Le azioni cinesi rimbalzano tra le speranze di sostegno fiscale, chiudendo la sessione mattutina in rialzo

Le azioni cinesi rimbalzano tra le speranze di sostegno fiscale, chiudendo la sessione mattutina in rialzo
Deepali Singh
14 ott 2024, 08:23 AM
  • L'indice CSI 300 è salito dell'1,5% dopo una mattinata volatile, recuperando dopo un precedente calo dello 0,5%.
  • Il ministro delle Finanze Fo'an ha accennato a nuove misure di sostegno al settore immobiliare, ma non ne ha rivelato l'importo in dollari.
  • Gli investitori si aspettavano fino a 2 trilioni di yuan (283 miliardi di dollari) di stimoli fiscali, tra cui sussidi e voucher.

Le azioni cinesi hanno concluso una sessione mattutina turbolenta con una nota positiva, sostenute dall'ottimismo degli investitori riguardo alle potenziali misure di sostegno fiscale annunciate dal ministero delle finanze nel fine settimana.

A mezzogiorno di lunedì, l'indice CSI 300 era in rialzo dell'1,5%, recuperando dopo un precedente calo dello 0,5% e avvicinandosi al massimo della sessione.

Venerdì l'indice ha registrato il calo settimanale più ripido da fine luglio. Nel frattempo, un indice Bloomberg Intelligence che traccia gli sviluppatori cinesi è salito dell'1,7%, dopo essere precedentemente aumentato di oltre il 4%.

Queste fluttuazioni riflettono un cauto ottimismo tra i trader che attendono con ansia ulteriori dettagli sulle politiche fiscali.

Durante un briefing di sabato, il ministro delle Finanze Lan Fo'an ha accennato a misure imminenti per rafforzare il settore immobiliare e ha suggerito un aumento dei prestiti governativi, senza tuttavia fornire un importo specifico in dollari.

L'aumento della spesa fiscale è ritenuto cruciale per mantenere la ripresa del mercato azionario iniziata dopo le misure di stimolo della banca centrale a fine settembre.

In una nota di HSBC Holdings Plc, gli economisti, tra cui Jing Liu, hanno osservato:

Inoltre, un indice di azioni cinesi scambiato a Hong Kong è riuscito a recuperare gran parte del precedente calo del 2,7%.

Dati recenti hanno indicato che le pressioni deflazionistiche in Cina si sono accentuate a settembre, con i prezzi al consumo rimasti contenuti e i prezzi alla fabbrica in continua diminuzione.

In risposta, durante un altro briefing tenutosi lunedì, i funzionari di vari dipartimenti governativi si sono impegnati a rafforzare il sostegno politico alle imprese.

Prospettive caute

Nel briefing di sabato, Lan e i suoi vice hanno annunciato che agli enti locali sarebbe stato consentito di utilizzare obbligazioni speciali per l'acquisto di case invendute, senza tuttavia specificarne l'importo.

Lan ha anche accennato alla possibilità di emettere più obbligazioni sovrane e ha espresso il suo impegno ad alleviare gli oneri del debito degli enti locali, suggerendo la possibilità di una rara revisione del bilancio nelle prossime settimane.

Prima del fine settimana, un sondaggio condotto da Bloomberg indicava che investitori e analisti prevedevano che il governo cinese avrebbe potuto introdurre fino a 2 trilioni di yuan (283 miliardi di dollari) in nuovi stimoli fiscali, tra cui potenziali sussidi, buoni consumo e sostegno finanziario per le famiglie con bambini.

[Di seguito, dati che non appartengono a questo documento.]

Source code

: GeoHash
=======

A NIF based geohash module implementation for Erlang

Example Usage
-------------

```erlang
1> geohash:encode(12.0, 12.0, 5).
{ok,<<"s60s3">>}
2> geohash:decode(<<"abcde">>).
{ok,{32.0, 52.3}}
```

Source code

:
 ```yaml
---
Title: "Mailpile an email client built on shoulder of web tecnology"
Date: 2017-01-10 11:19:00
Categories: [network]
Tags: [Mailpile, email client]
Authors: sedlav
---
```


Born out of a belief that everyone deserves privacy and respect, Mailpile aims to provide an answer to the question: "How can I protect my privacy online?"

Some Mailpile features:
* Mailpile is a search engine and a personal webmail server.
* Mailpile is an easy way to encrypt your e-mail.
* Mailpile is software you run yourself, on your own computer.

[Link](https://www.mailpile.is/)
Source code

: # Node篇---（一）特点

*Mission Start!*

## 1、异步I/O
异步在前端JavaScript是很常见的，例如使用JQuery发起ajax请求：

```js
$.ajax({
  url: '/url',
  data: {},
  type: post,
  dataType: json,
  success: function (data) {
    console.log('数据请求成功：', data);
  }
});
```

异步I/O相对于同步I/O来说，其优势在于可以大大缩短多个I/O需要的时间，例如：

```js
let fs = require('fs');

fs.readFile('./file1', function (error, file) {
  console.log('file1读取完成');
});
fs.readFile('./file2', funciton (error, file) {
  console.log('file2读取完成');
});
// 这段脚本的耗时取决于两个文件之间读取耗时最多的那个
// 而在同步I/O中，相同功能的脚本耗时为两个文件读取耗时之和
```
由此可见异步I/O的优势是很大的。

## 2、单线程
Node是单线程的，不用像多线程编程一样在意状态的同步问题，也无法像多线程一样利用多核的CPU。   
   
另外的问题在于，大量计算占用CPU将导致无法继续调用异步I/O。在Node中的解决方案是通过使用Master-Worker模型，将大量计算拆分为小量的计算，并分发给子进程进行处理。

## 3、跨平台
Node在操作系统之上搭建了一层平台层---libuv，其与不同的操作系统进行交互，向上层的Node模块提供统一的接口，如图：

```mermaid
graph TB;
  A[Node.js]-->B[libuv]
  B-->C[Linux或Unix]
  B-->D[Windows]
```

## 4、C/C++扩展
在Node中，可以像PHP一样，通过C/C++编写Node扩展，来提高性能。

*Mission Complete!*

La volatilità del mercato si è intensificata in vista del briefing del Ministero delle Finanze (MOF), con l'indice CSI 300 che ha registrato un calo del 3,3% la scorsa settimana. Con il rallentamento dello slancio, potrebbero sorgere preoccupazioni sul fatto che il recente rimbalzo potrebbe essere un altro momento fugace.

In passato il mercato ha dovuto affrontare cicli di guadagni e perdite dovuti all'approccio frammentato di Pechino agli stimoli, che spesso hanno portato solo a riprese temporanee.

"Sospetto che le elezioni statunitensi di novembre e il FOMC potrebbero posticipare un importante stimolo a dicembre o più tardi, e gli investitori potrebbero tenersi alla larga prima di allora e dei risultati del terzo trimestre, quindi il rialzo potrebbe essere un po' limitato per ora", ha osservato Xin-Yao Ng, direttore degli investimenti presso abrdn Asia Ltd.